A fairly simple solution which only requires a single table scan would be the following.
SELECT
'a', SUM( (title ILIKE '%a%')::integer),
'b', SUM( (title ILIKE '%b%')::integer),
'c', SUM( (title ILIKE '%c%')::integer)
FROM film
I left the other 33 characters as a typing exercise for you :)
BTW 1000 rows is tiny for a postgresql database. It's beginning to get large when the DB is larger then the memory in your server.
edit: had a better idea
SELECT chars.c, COUNT(title)
FROM (VALUES ('a'), ('b'), ('c')) as chars(c)
LEFT JOIN film ON title ILIKE ('%' || chars.c || '%')
GROUP BY chars.c
ORDER BY chars.c
You could also replace the (VALUES ('a'), ('b'), ('c')) as chars(c) part with a reference to a table containing the list of characters you are interested in.

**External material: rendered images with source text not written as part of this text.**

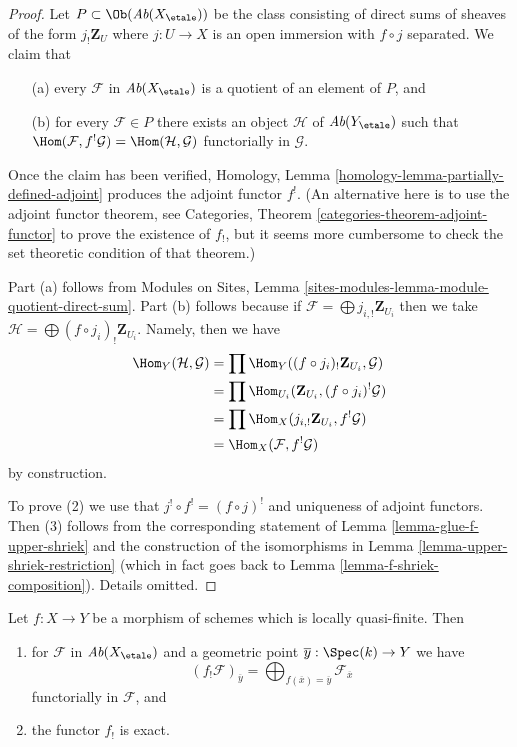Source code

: \begin{proof}
Let $P \subset \Ob(\textit{Ab}(X_\etale))$ be the class consisting
of direct sums of sheaves of the form $j_!\mathbf{Z}_U$ where
$j : U \to X$ is an open immersion with $f \circ j$ separated.
We claim that
\begin{enumerate}
\item[(a)] every $\mathcal{F}$ in $\textit{Ab}(X_\etale)$ is a quotient
of an element of $P$, and
\item[(b)] for every $\mathcal{F} \in P$ there exists an object
$\mathcal{H}$ of $\textit{Ab}(Y_\etale)$ such that
$\Hom(\mathcal{F}, f^!\mathcal{G}) = \Hom(\mathcal{H}, \mathcal{G})$
functorially in $\mathcal{G}$.
\end{enumerate}
Once the claim has been verified,
Homology, Lemma \ref{homology-lemma-partially-defined-adjoint}
produces the adjoint functor $f^!$.
(An alternative here is to use the adjoint functor theorem, see
Categories, Theorem \ref{categories-theorem-adjoint-functor}
to prove the existence of $f_!$, but it seems more cumbersome
to check the set theoretic condition of that theorem.)

\medskip\noindent
Part (a) follows from Modules on Sites, Lemma
\ref{sites-modules-lemma-module-quotient-direct-sum}.
Part (b) follows because if
$\mathcal{F} = \bigoplus j_{i, !}\mathbf{Z}_{U_i}$
then we take $\mathcal{H} = \bigoplus (f \circ j_i)_!\mathbf{Z}_{U_i}$.
Namely, then we have
\begin{align*}
\Hom_Y(\mathcal{H}, \mathcal{G})
& =
\prod \Hom_Y((f \circ j_i)_!\mathbf{Z}_{U_i}, \mathcal{G}) \\
& =
\prod \Hom_{U_i}(\mathbf{Z}_{U_i}, (f \circ j_i)^!\mathcal{G}) \\
& =
\prod \Hom_X(j_{i, !}\mathbf{Z}_{U_i}, f^!\mathcal{G}) \\
& =
\Hom_X(\mathcal{F}, f^!\mathcal{G})
\end{align*}
by construction.

\medskip\noindent
To prove (2) we use that $j^! \circ f^! = (f \circ j)^!$ and uniqueness
of adjoint functors. Then (3) follows from the corresponding
statement of Lemma \ref{lemma-glue-f-upper-shriek} and the construction of
the isomorphisms in Lemma \ref{lemma-upper-shriek-restriction}
(which in fact goes back to Lemma \ref{lemma-f-shriek-composition}).
Details omitted.
\end{proof}

\begin{lemma}
\label{lemma-lqf-f-shriek-stalk}
Let $f : X \to Y$ be a morphism of schemes which is locally quasi-finite. Then
\begin{enumerate}
\item for $\mathcal{F}$ in $\textit{Ab}(X_\etale)$ and a geometric
point $\overline{y} : \Spec(k) \to Y$ we have
$$
(f_!\mathcal{F})_{\overline{y}} =
\bigoplus\nolimits_{f(\overline{x}) = \overline{y}} \mathcal{F}_{\overline{x}}
$$
functorially in $\mathcal{F}$, and
\item the functor $f_!$ is exact.
\end{enumerate}
\end{lemma}

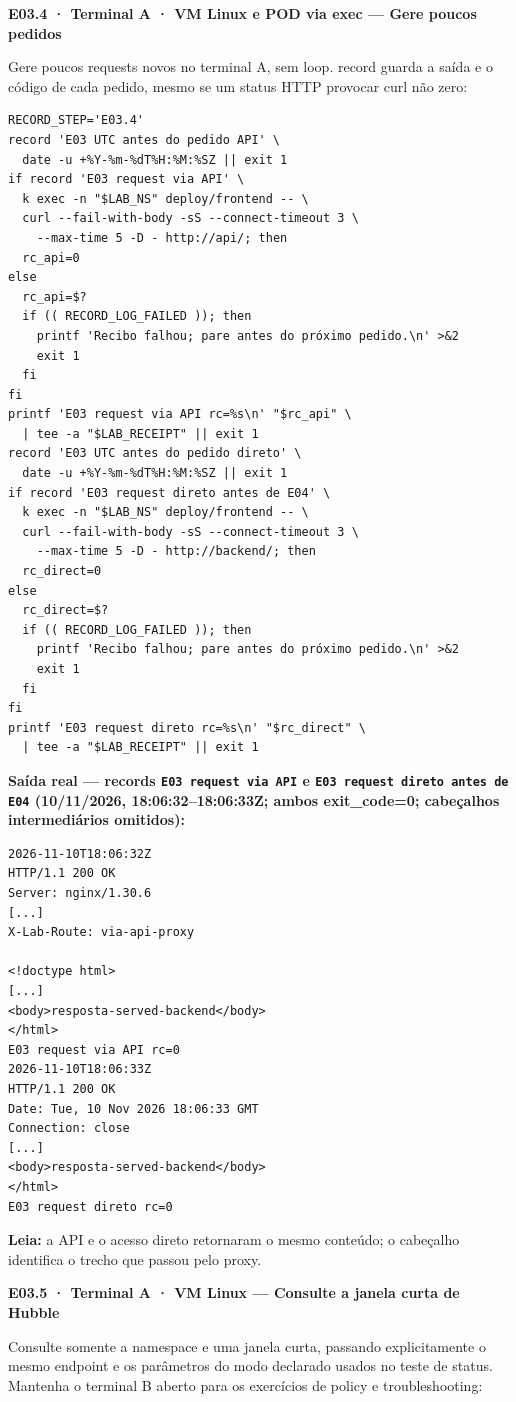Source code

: \documentclass[12pt,openany,oneside,a4paper,chapter=TITLE,english,brazil]{abntex2}
\begin{document}
\textbf{E03.4 · Terminal A · VM Linux e POD via exec --- Gere poucos pedidos}

Gere poucos requests novos no terminal A, sem loop. record guarda a saída e o código de cada pedido, mesmo se um status HTTP provocar curl não zero:

\begin{verbatim}
RECORD_STEP='E03.4'
record 'E03 UTC antes do pedido API' \
  date -u +%Y-%m-%dT%H:%M:%SZ || exit 1
if record 'E03 request via API' \
  k exec -n "$LAB_NS" deploy/frontend -- \
  curl --fail-with-body -sS --connect-timeout 3 \
    --max-time 5 -D - http://api/; then
  rc_api=0
else
  rc_api=$?
  if (( RECORD_LOG_FAILED )); then
    printf 'Recibo falhou; pare antes do próximo pedido.\n' >&2
    exit 1
  fi
fi
printf 'E03 request via API rc=%s\n' "$rc_api" \
  | tee -a "$LAB_RECEIPT" || exit 1
record 'E03 UTC antes do pedido direto' \
  date -u +%Y-%m-%dT%H:%M:%SZ || exit 1
if record 'E03 request direto antes de E04' \
  k exec -n "$LAB_NS" deploy/frontend -- \
  curl --fail-with-body -sS --connect-timeout 3 \
    --max-time 5 -D - http://backend/; then
  rc_direct=0
else
  rc_direct=$?
  if (( RECORD_LOG_FAILED )); then
    printf 'Recibo falhou; pare antes do próximo pedido.\n' >&2
    exit 1
  fi
fi
printf 'E03 request direto rc=%s\n' "$rc_direct" \
  | tee -a "$LAB_RECEIPT" || exit 1
\end{verbatim}

\textbf{Saída real --- records \texttt{E03 request via API} e \texttt{E03 request direto antes de E04} (10/11/2026, 18:06:32--18:06:33Z; ambos exit\_code=0; cabeçalhos intermediários omitidos):}

\begin{verbatim}
2026-11-10T18:06:32Z
HTTP/1.1 200 OK
Server: nginx/1.30.6
[...]
X-Lab-Route: via-api-proxy

<!doctype html>
[...]
<body>resposta-served-backend</body>
</html>
E03 request via API rc=0
2026-11-10T18:06:33Z
HTTP/1.1 200 OK
Date: Tue, 10 Nov 2026 18:06:33 GMT
Connection: close
[...]
<body>resposta-served-backend</body>
</html>
E03 request direto rc=0
\end{verbatim}

\textbf{Leia:} a API e o acesso direto retornaram o mesmo conteúdo; o cabeçalho identifica o trecho que passou pelo proxy.

\textbf{E03.5 · Terminal A · VM Linux --- Consulte a janela curta de Hubble}

Consulte somente a namespace e uma janela curta, passando explicitamente o mesmo endpoint e os parâmetros do modo declarado usados no teste de status. Mantenha o terminal B aberto para os exercícios de policy e troubleshooting:
\end{document}
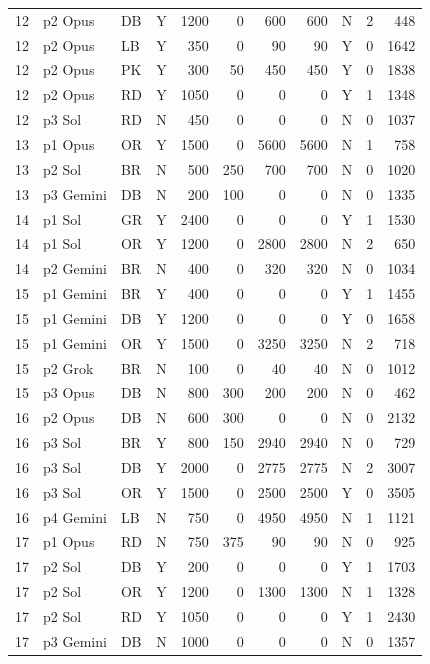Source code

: \begin{longtable}{r l l l r r r r l r r}
12 & p2 Opus & DB & Y & 1200 & 0 & 600 & 600 & N & 2 & 448 \\
12 & p2 Opus & LB & Y & 350 & 0 & 90 & 90 & Y & 0 & 1642 \\
12 & p2 Opus & PK & Y & 300 & 50 & 450 & 450 & Y & 0 & 1838 \\
12 & p2 Opus & RD & Y & 1050 & 0 & 0 & 0 & Y & 1 & 1348 \\
12 & p3 Sol & RD & N & 450 & 0 & 0 & 0 & N & 0 & 1037 \\
13 & p1 Opus & OR & Y & 1500 & 0 & 5600 & 5600 & N & 1 & 758 \\
13 & p2 Sol & BR & N & 500 & 250 & 700 & 700 & N & 0 & 1020 \\
13 & p3 Gemini & DB & N & 200 & 100 & 0 & 0 & N & 0 & 1335 \\
14 & p1 Sol & GR & Y & 2400 & 0 & 0 & 0 & Y & 1 & 1530 \\
14 & p1 Sol & OR & Y & 1200 & 0 & 2800 & 2800 & N & 2 & 650 \\
14 & p2 Gemini & BR & N & 400 & 0 & 320 & 320 & N & 0 & 1034 \\
15 & p1 Gemini & BR & Y & 400 & 0 & 0 & 0 & Y & 1 & 1455 \\
15 & p1 Gemini & DB & Y & 1200 & 0 & 0 & 0 & Y & 0 & 1658 \\
15 & p1 Gemini & OR & Y & 1500 & 0 & 3250 & 3250 & N & 2 & 718 \\
15 & p2 Grok & BR & N & 100 & 0 & 40 & 40 & N & 0 & 1012 \\
15 & p3 Opus & DB & N & 800 & 300 & 200 & 200 & N & 0 & 462 \\
16 & p2 Opus & DB & N & 600 & 300 & 0 & 0 & N & 0 & 2132 \\
16 & p3 Sol & BR & Y & 800 & 150 & 2940 & 2940 & N & 0 & 729 \\
16 & p3 Sol & DB & Y & 2000 & 0 & 2775 & 2775 & N & 2 & 3007 \\
16 & p3 Sol & OR & Y & 1500 & 0 & 2500 & 2500 & Y & 0 & 3505 \\
16 & p4 Gemini & LB & N & 750 & 0 & 4950 & 4950 & N & 1 & 1121 \\
17 & p1 Opus & RD & N & 750 & 375 & 90 & 90 & N & 0 & 925 \\
17 & p2 Sol & DB & Y & 200 & 0 & 0 & 0 & Y & 1 & 1703 \\
17 & p2 Sol & OR & Y & 1200 & 0 & 1300 & 1300 & N & 1 & 1328 \\
17 & p2 Sol & RD & Y & 1050 & 0 & 0 & 0 & Y & 1 & 2430 \\
17 & p3 Gemini & DB & N & 1000 & 0 & 0 & 0 & N & 0 & 1357 \\

\end{longtable}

This will give you the result in a single row, with one column for each matching letter and digit.
SELECT
SUM(CASE WHEN POSITION('a' IN filmname) > 0 THEN 1 ELSE 0 END) AS "A",
SUM(CASE WHEN POSITION('b' IN filmname) > 0 THEN 1 ELSE 0 END) AS "B",
SUM(CASE WHEN POSITION('c' IN filmname) > 0 THEN 1 ELSE 0 END) AS "C",
...
SUM(CASE WHEN POSITION('z' IN filmname) > 0 THEN 1 ELSE 0 END) AS "Z",
SUM(CASE WHEN POSITION('0' IN filmname) > 0 THEN 1 ELSE 0 END) AS "0",
SUM(CASE WHEN POSITION('1' IN filmname) > 0 THEN 1 ELSE 0 END) AS "1",
...
SUM(CASE WHEN POSITION('9' IN filmname) > 0 THEN 1 ELSE 0 END) AS "9"
FROM films;
A similar approach like Erwins, but maybe more comfortable in the long run:
Create a table with each character you're interested in:
CREATE TABLE char (name char (1), id serial);
INSERT INTO char (name) VALUES ('a');
INSERT INTO char (name) VALUES ('b');
INSERT INTO char (name) VALUES ('c');
Then grouping over it's values is easy:
SELECT char.name, COUNT(*)
FROM char, film
WHERE film.name ILIKE '%' || char.name || '%'
GROUP BY char.name
ORDER BY char.name;
Don't worry about ILIKE.
I'm not 100% happy about using the keyword 'char' as table title, but hadn't had bad experiences so far. On the other hand it is the natural name. Maybe if you translate it to another language - like 'zeichen' in German, you avoid ambiguities.